## DATA SECTION
────────────────

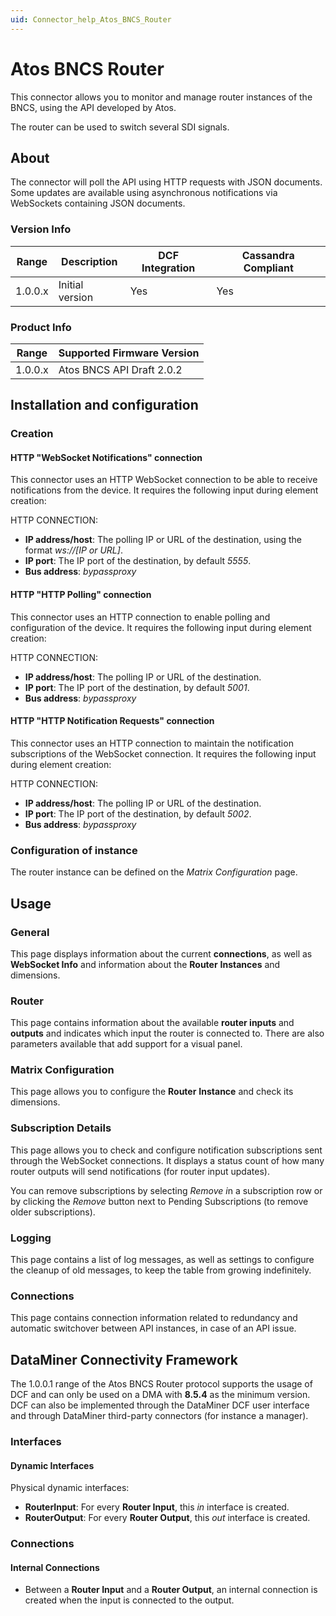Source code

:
 ```yaml
---
uid: Connector_help_Atos_BNCS_Router
---
```


# Atos BNCS Router

This connector allows you to monitor and manage router instances of the BNCS, using the API developed by Atos.

The router can be used to switch several SDI signals.

## About

The connector will poll the API using HTTP requests with JSON documents. Some updates are available using asynchronous notifications via WebSockets containing JSON documents.

### Version Info

| Range | Description | DCF Integration | Cassandra Compliant |
|------------------|-----------------|---------------------|-------------------------|
| 1.0.0.x          | Initial version | Yes                 | Yes                     |

### Product Info

| Range | Supported Firmware Version |
|------------------|-----------------------------|
| 1.0.0.x          | Atos BNCS API Draft 2.0.2   |

## Installation and configuration

### Creation

#### HTTP "WebSocket Notifications" connection

This connector uses an HTTP WebSocket connection to be able to receive notifications from the device. It requires the following input during element creation:

HTTP CONNECTION:

- **IP address/host**: The polling IP or URL of the destination, using the format *ws://\[IP or URL\]*.
- **IP port**: The IP port of the destination, by default *5555*.
- **Bus address**: *bypassproxy*

#### HTTP "HTTP Polling" connection

This connector uses an HTTP connection to enable polling and configuration of the device. It requires the following input during element creation:

HTTP CONNECTION:

- **IP address/host**: The polling IP or URL of the destination.
- **IP port**: The IP port of the destination, by default *5001*.
- **Bus address**: *bypassproxy*

#### HTTP "HTTP Notification Requests" connection

This connector uses an HTTP connection to maintain the notification subscriptions of the WebSocket connection. It requires the following input during element creation:

HTTP CONNECTION:

- **IP address/host**: The polling IP or URL of the destination.
- **IP port**: The IP port of the destination, by default *5002*.
- **Bus address**: *bypassproxy*

### Configuration of instance

The router instance can be defined on the *Matrix Configuration* page.

## Usage

### General

This page displays information about the current **connections**, as well as **WebSocket Info** and information about the **Router** **Instances** and dimensions.

### Router

This page contains information about the available **router inputs** and **outputs** and indicates which input the router is connected to. There are also parameters available that add support for a visual panel.

### Matrix Configuration

This page allows you to configure the **Router** **Instance** and check its dimensions.

### Subscription Details

This page allows you to check and configure notification subscriptions sent through the WebSocket connections. It displays a status count of how many router outputs will send notifications (for router input updates).

You can remove subscriptions by selecting *Remove i*n a subscription row or by clicking the *Remove* button next to Pending Subscriptions (to remove older subscriptions).

### Logging

This page contains a list of log messages, as well as settings to configure the cleanup of old messages, to keep the table from growing indefinitely.

### Connections

This page contains connection information related to redundancy and automatic switchover between API instances, in case of an API issue.

## DataMiner Connectivity Framework

The 1.0.0.1 range of the Atos BNCS Router protocol supports the usage of DCF and can only be used on a DMA with **8.5.4** as the minimum version.
DCF can also be implemented through the DataMiner DCF user interface and through DataMiner third-party connectors (for instance a manager).

### Interfaces

#### Dynamic Interfaces

Physical dynamic interfaces:

- **RouterInput**: For every **Router Input**, this *in* interface is created.
- **RouterOutput**: For every **Router Output**, this *out* interface is created.

### Connections

#### Internal Connections

- Between a **Router Input** and a **Router Output**, an internal connection is created when the input is connected to the output.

────────────────

## YOUR OBJECTIVE
Please reproduce the lines from the line with "Cassandra Compliant |" to the line with "Firmware Version |", both ends included, exactly as they appear above.

## TASK RESULT
| Range | Description | DCF Integration | Cassandra Compliant |
|------------------|-----------------|---------------------|-------------------------|
| 1.0.0.x          | Initial version | Yes                 | Yes                     |

### Product Info

| Range | Supported Firmware Version |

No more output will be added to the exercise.